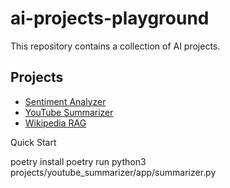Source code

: # ai-projects-playground

This repository contains a collection of AI projects.

## Projects

- [Sentiment Analyzer](./projects/sentiment_analyzer/README.md)
- [YouTube Summarizer](./projects/youtube_summarizer/README.md)
- [Wikipedia RAG](./projects/wikipedia_rag/README.md)


Quick Start

poetry install
poetry run python3 projects/youtube_summarizer/app/summarizer.py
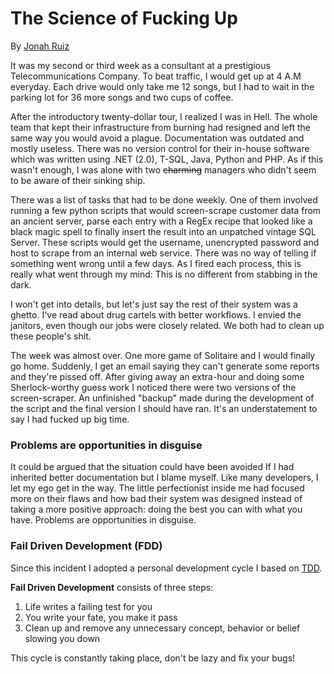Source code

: # The Science of Fucking Up 

By [Jonah Ruiz](mailto:jonah@pixelhipsters.com)

It was my second or third week as a consultant at a prestigious Telecommunications Company. To beat traffic, I would get up at 4 A.M everyday. Each drive would only take me 12 songs, but I had to wait in the parking lot for 36 more songs and two cups of coffee. 

After the introductory twenty-dollar tour, I realized I was in Hell. The whole team that kept their infrastructure from burning had resigned and left the same way you would avoid a plague. Documentation was outdated and mostly useless. There was no version control for their in-house software which was written using .NET (2.0), T-SQL, Java, Python and PHP. As if this wasn't enough, I was alone with two ~~charming~~ managers who didn't seem to be aware of their sinking ship.

There was a list of tasks that had to be done weekly. One of them involved running a few python scripts that would screen-scrape customer data from an ancient server, parse each entry with a RegEx recipe that looked like a black magic spell to finally insert the result into an unpatched vintage SQL Server. These scripts would get the username, unencrypted password and host to scrape from an internal web service. There was no way of telling if something went wrong until a few days. As I fired each process, this is really what went through my mind: 
This is no different from stabbing in the dark. 

I won't get into details, but let's just say the rest of their system was a ghetto. I've read about drug cartels with better workflows. I envied the janitors, even though our jobs were closely related. We both had to clean up these people's shit. 

The week was almost over. One more game of Solitaire and I would finally go home. Suddenly, I get an email saying they can't generate some reports and they're pissed off. After giving away an extra-hour and doing some Sherlock-worthy guess work I noticed there were two versions of the screen-scraper. An unfinished "backup" made during the development of the script and the final version I should have ran. It's an understatement to say I had fucked up big time. 

### Problems are opportunities in disguise

It could be argued that the situation could have been avoided If I had inherited better documentation but I blame myself. Like many developers, I let my ego get in the way. The little perfectionist inside me had focused more on their flaws and how bad their system was designed instead of taking a more positive approach: doing the best you can with what you have. Problems are opportunities in disguise. 

### Fail Driven Development (FDD)

Since this incident I adopted a personal development cycle I based on [TDD](http://en.wikipedia.org/wiki/Test-driven_development). 

**Fail Driven Development** consists of three steps:

1. Life writes a failing test for you
2. You write your fate, you make it pass
3. Clean up and remove any unnecessary concept, behavior or belief slowing you down

This cycle is constantly taking place, don't be lazy and fix your bugs!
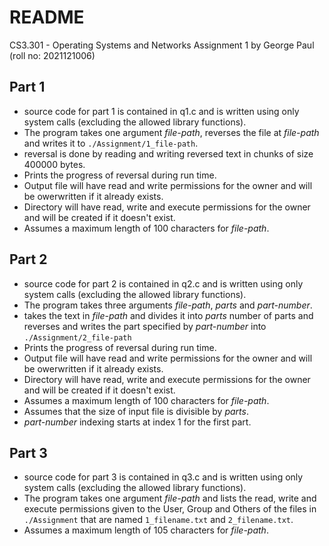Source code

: # README
CS3.301 - Operating Systems and Networks
Assignment 1 by George Paul (roll no: 2021121006)

## Part 1
- source code for part 1 is contained in q1.c and is written using only system calls (excluding the allowed library functions).
- The program takes one argument *file-path*, reverses the file at *file-path* and writes it to `./Assignment/1_file-path`.
- reversal is done by reading and writing reversed text in chunks of size 400000 bytes.
- Prints the progress of reversal during run time.
- Output file will have read and write permissions for the owner and will be owerwritten if it already exists.
- Directory will have read, write and execute permissions for the owner and will be created if it doesn't exist.
- Assumes a maximum length of 100 characters for *file-path*.

## Part 2
- source code for part 2 is contained in q2.c and is written using only system calls (excluding the allowed library functions).
- The program takes three arguments *file-path*, *parts* and *part-number*.
- takes the text in *file-path* and divides it into *parts* number of parts and reverses and writes the part specified by *part-number*  into `./Assignment/2_file-path`
- Prints the progress of reversal during run time.
- Output file will have read and write permissions for the owner and will be owerwritten if it already exists.
- Directory will have read, write and execute permissions for the owner and will be created if it doesn't exist.
- Assumes a maximum length of 100 characters for *file-path*.
- Assumes that the size of input file is divisible by *parts*.
- *part-number* indexing starts at index 1 for the first part.

## Part 3
- source code for part 3 is contained in q3.c and is written using only system calls (excluding the allowed library functions).
- The program takes one argument *file-path* and lists the read, write and execute permissions given to the User, Group and Others of the files in `./Assignment` that are named `1_filename.txt` and `2_filename.txt`.
- Assumes a maximum length of 105 characters for *file-path*.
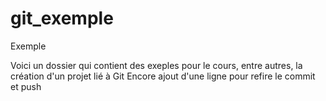 # git_exemple
Exemple

Voici un dossier qui contient des exeples pour le cours, entre autres, la création d'un projet lié à Git
Encore ajout d'une ligne pour refire le commit et push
= = = =
● Work request: Among the lines of the data, find every one that holds "were" and copy it.

● Output below:
I won't get into details, but let's just say the rest of their system was a ghetto. I've read about drug cartels with better workflows. I envied the janitors, even though our jobs were closely related. We both had to clean up these people's shit. 
The week was almost over. One more game of Solitaire and I would finally go home. Suddenly, I get an email saying they can't generate some reports and they're pissed off. After giving away an extra-hour and doing some Sherlock-worthy guess work I noticed there were two versions of the screen-scraper. An unfinished "backup" made during the development of the script and the final version I should have ran. It's an understatement to say I had fucked up big time. 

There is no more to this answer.